As previously discussed, the defendants argue that the plaintiffs have alleged the defendants last performed work on the catwalk in March 1996; see Compl. Count I ¶ 3, Count IV ¶ 3; and Robert Giannaccio was injured when the catwalk collapsed on May 17, 2010. The defendants assert, therefore, that § 52–584a prevents the initiation of actions against design professionals more than seven years past the date of a project's completion, and that the repose period ended in March 2003, which is well before the plaintiffs' initiation of the present action in 2012. Additionally, the defendants contest the legal sufficiency of the plaintiffs' fraudulent concealment reply on the ground that it does not extend the statute of repose.

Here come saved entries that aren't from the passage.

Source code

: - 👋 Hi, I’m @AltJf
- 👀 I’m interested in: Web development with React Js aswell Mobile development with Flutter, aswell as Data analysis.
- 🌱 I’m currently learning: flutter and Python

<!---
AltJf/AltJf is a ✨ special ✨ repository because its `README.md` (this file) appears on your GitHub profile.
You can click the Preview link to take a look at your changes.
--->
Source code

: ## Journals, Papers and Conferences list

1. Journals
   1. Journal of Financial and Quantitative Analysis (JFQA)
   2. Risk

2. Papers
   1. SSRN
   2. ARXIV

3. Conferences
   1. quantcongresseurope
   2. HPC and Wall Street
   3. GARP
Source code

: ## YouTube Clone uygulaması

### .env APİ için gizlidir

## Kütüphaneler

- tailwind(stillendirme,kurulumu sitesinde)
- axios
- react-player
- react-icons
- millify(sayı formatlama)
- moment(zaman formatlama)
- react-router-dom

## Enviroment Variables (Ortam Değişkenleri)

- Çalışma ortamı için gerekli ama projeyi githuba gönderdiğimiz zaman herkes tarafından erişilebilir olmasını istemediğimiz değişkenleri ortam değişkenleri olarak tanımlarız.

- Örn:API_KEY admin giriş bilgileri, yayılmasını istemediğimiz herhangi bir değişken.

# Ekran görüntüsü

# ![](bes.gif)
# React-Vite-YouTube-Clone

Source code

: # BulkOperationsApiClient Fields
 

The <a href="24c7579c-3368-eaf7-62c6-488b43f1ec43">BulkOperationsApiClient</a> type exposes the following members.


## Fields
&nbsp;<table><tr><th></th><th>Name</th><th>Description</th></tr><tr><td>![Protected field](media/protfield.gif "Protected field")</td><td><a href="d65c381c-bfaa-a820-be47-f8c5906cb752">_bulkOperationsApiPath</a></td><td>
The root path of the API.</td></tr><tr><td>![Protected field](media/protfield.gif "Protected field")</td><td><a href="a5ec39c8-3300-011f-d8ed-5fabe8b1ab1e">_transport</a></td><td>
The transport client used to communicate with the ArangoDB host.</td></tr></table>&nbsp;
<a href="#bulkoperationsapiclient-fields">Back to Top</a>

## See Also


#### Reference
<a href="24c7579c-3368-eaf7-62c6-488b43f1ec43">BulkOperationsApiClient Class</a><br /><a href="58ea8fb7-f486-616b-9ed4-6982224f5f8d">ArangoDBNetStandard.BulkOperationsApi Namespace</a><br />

The plaintiffs argue that the court should deny the defendants' motion because the matter is not ripe for adjudication, as discovery has not yet revealed whether the defendants had a continuing and ongoing role in the project as alleged in the complaint.
The following issues will be discussed seriatim: (1) the § 52–584a time bar and legislative policy behind the enactment of this statute of repose for design professionals; and (2) whether fraudulent concealment and the continuing course of conduct doctrine may be used to toll the § 52–584a limitations period.
I
CONNECTICUT GENERAL STATUTES § 52–584a: LEGISLATURE'S INTENT
Section 52–584a, which is entitled “Limitation of action against architect, professional engineer or land surveyor,” provides, in relevant part: “(a) No action or arbitration, whether in contract, in tort, or otherwise, (1) to recover damages (A) for any deficiency in the design, planning, contract administration, supervision, observation of construction or construction of, or land surveying in connection with, an improvement to real property; (B) for injury to property, real or personal, arising out of any such deficiency; (C) for injury to the person or for wrongful death arising out of any such deficiency, or (2) for contribution or indemnity which is brought as a result of any such claim for damages shall be brought against any architect, professional engineer or land surveyor performing or furnishing the design, planning, supervision, observation of construction or construction of, or land surveying in connection with, such improvement more than seven years after substantial completion of such improvement.”
“When construing a statute, [o]ur fundamental objective is to ascertain and give effect to the apparent intent of the legislature.” (Internal quotation marks omitted.) Alvord Investment, LLC v. Zoning Board of Appeals, 282 Conn. 393, 401–02, 920 A.2d 1000 (2007). “The clear mandate of ․ § 52–584a was to create a seven year absolute maximum on actions against architects and engineers, based upon the finite barrier of substantial completion, regardless of the nature of the claim while leaving any other lesser limitations in effect.” (Internal quotation marks omitted.) Zapata v. Burns, 207 Conn. 496, 508, 542 A.2d 700 (1988).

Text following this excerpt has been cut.